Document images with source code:
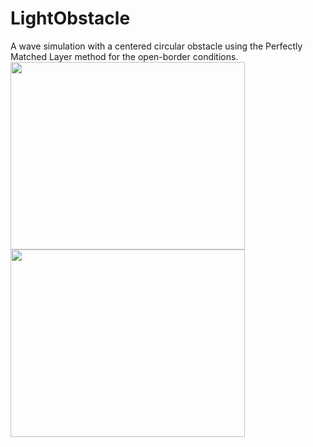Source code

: # LightObstacle
A wave simulation with a centered circular obstacle using the Perfectly Matched Layer method for the open-border conditions.
<img src=" https://github.com/LesageAdrien/LightObstacle/blob/main/LightObstaclePmlOverview.gif" width="375" height="300"> <img src="https://github.com/LesageAdrien/LightObstacle/blob/main/LightObstaclePmlOverview.gif " width="375" height="300">
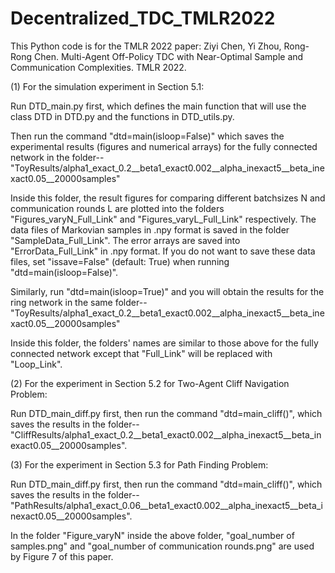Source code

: # Decentralized_TDC_TMLR2022
This Python code is for the TMLR 2022 paper:
Ziyi Chen, Yi Zhou, Rong-Rong Chen. Multi-Agent Off-Policy TDC with Near-Optimal Sample and Communication Complexities. TMLR 2022.


(1) For the simulation experiment in Section 5.1:

Run DTD_main.py first, which defines the main function that will use the class DTD in DTD.py and the functions in DTD_utils.py. 

Then run the command "dtd=main(isloop=False)" which saves the experimental results (figures and numerical arrays) for the fully connected network in the folder--
"ToyResults/alpha1_exact_0.2__beta1_exact0.002__alpha_inexact5__beta_inexact0.05__20000samples"

Inside this folder, the result figures for comparing different batchsizes N and communication rounds L are plotted into the folders "Figures_varyN_Full_Link" and 
"Figures_varyL_Full_Link" respectively. The data files of Markovian samples in .npy format is saved in the folder "SampleData_Full_Link". The error arrays are 
saved into "ErrorData_Full_Link" in .npy format. If you do not want to save these data files, set "issave=False" (default: True) when running "dtd=main(isloop=False)". 

Similarly, run "dtd=main(isloop=True)" and you will obtain the results for the ring network in the same folder--
"ToyResults/alpha1_exact_0.2__beta1_exact0.002__alpha_inexact5__beta_inexact0.05__20000samples"

Inside this folder, the folders' names are similar to those above for the fully connected network except that "Full_Link" will be replaced with "Loop_Link". 


(2) For the experiment in Section 5.2 for Two-Agent Cliff Navigation Problem:

Run DTD_main_diff.py first, then run the command "dtd=main_cliff()", which saves the results in the folder-- 
"CliffResults/alpha1_exact_0.2__beta1_exact0.002__alpha_inexact5__beta_inexact0.05__20000samples".


(3) For the experiment in Section 5.3 for Path Finding Problem:

Run DTD_main_diff.py first, then run the command "dtd=main_cliff()", which saves the results in the folder-- 
"PathResults/alpha1_exact_0.06__beta1_exact0.002__alpha_inexact5__beta_inexact0.05__20000samples".

In the folder "Figure_varyN" inside the above folder, "goal_number of samples.png" and "goal_number of communication rounds.png" are used by Figure 7 of this paper. 

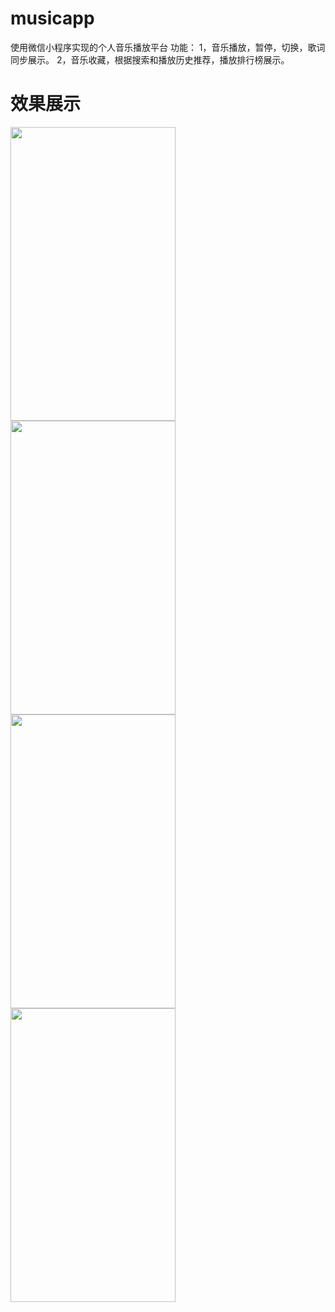 # musicapp
使用微信小程序实现的个人音乐播放平台
功能：
1，音乐播放，暂停，切换，歌词同步展示。
2，音乐收藏，根据搜索和播放历史推荐，播放排行榜展示。
# 效果展示
<img src="https://user-images.githubusercontent.com/33653803/233263842-da5e6ccb-97c2-405f-8b82-e4f0e3e792d1.png" width="264" height="470" >
<img src="https://user-images.githubusercontent.com/33653803/233263869-bf3630ff-a129-4abd-8154-04944bbce651.png" width="264" height="470" >
<img src="https://user-images.githubusercontent.com/33653803/233263892-6726b01d-be64-40d2-96c4-b28c907210d2.png" width="264" height="470" >
<img src="https://user-images.githubusercontent.com/33653803/233263907-a5d6fc11-2ecd-4a28-baf3-953ce2ae8eb4.png" width="264" height="470" >

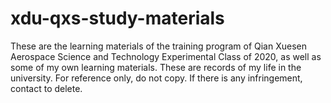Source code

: # xdu-qxs-study-materials
These are the learning materials of the training program of Qian Xuesen Aerospace Science and Technology Experimental Class of 2020, as well as some of my own learning materials. These are records of my life in the university. For reference only, do not copy. If there is any infringement, contact to delete. 
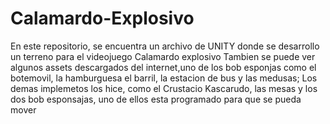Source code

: # Calamardo-Explosivo
En este repositorio, se encuentra un archivo de UNITY donde se desarrollo un terreno para el videojuego Calamardo explosivo
Tambien se puede ver algunos assets descargados del internet,uno de los bob esponjas como el botemovil, la hamburguesa el barril, la estacion de bus y las medusas;
Los demas implemetos los hice, como el Crustacio Kascarudo, las mesas y los dos bob esponsajas, uno de ellos esta programado para que se pueda mover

■ **Assignment**
Where the line containing "(3) For the" appears, begin writing out the lines word for word, and continue through the last line of the data, leaving out pictures.

■ **Output**
(3) For the experiment in Section 5.3 for Path Finding Problem:

Run DTD_main_diff.py first, then run the command "dtd=main_cliff()", which saves the results in the folder-- 
"PathResults/alpha1_exact_0.06__beta1_exact0.002__alpha_inexact5__beta_inexact0.05__20000samples".

In the folder "Figure_varyN" inside the above folder, "goal_number of samples.png" and "goal_number of communication rounds.png" are used by Figure 7 of this paper. 

 # musicapp
使用微信小程序实现的个人音乐播放平台
功能：
1，音乐播放，暂停，切换，歌词同步展示。
2，音乐收藏，根据搜索和播放历史推荐，播放排行榜展示。
# 效果展示
<img src="https://user-images.githubusercontent.com/33653803/233263842-da5e6ccb-97c2-405f-8b82-e4f0e3e792d1.png" width="264" height="470" >
<img src="https://user-images.githubusercontent.com/33653803/233263869-bf3630ff-a129-4abd-8154-04944bbce651.png" width="264" height="470" >
<img src="https://user-images.githubusercontent.com/33653803/233263892-6726b01d-be64-40d2-96c4-b28c907210d2.png" width="264" height="470" >
<img src="https://user-images.githubusercontent.com/33653803/233263907-a5d6fc11-2ecd-4a28-baf3-953ce2ae8eb4.png" width="264" height="470" >

Source code

: # xdu-qxs-study-materials
These are the learning materials of the training program of Qian Xuesen Aerospace Science and Technology Experimental Class of 2020, as well as some of my own learning materials. These are records of my life in the university. For reference only, do not copy. If there is any infringement, contact to delete. 
Source code

: # Calamardo-Explosivo
En este repositorio, se encuentra un archivo de UNITY donde se desarrollo un terreno para el videojuego Calamardo explosivo
Tambien se puede ver algunos assets descargados del internet,uno de los bob esponjas como el botemovil, la hamburguesa el barril, la estacion de bus y las medusas;
Los demas implemetos los hice, como el Crustacio Kascarudo, las mesas y los dos bob esponsajas, uno de ellos esta programado para que se pueda mover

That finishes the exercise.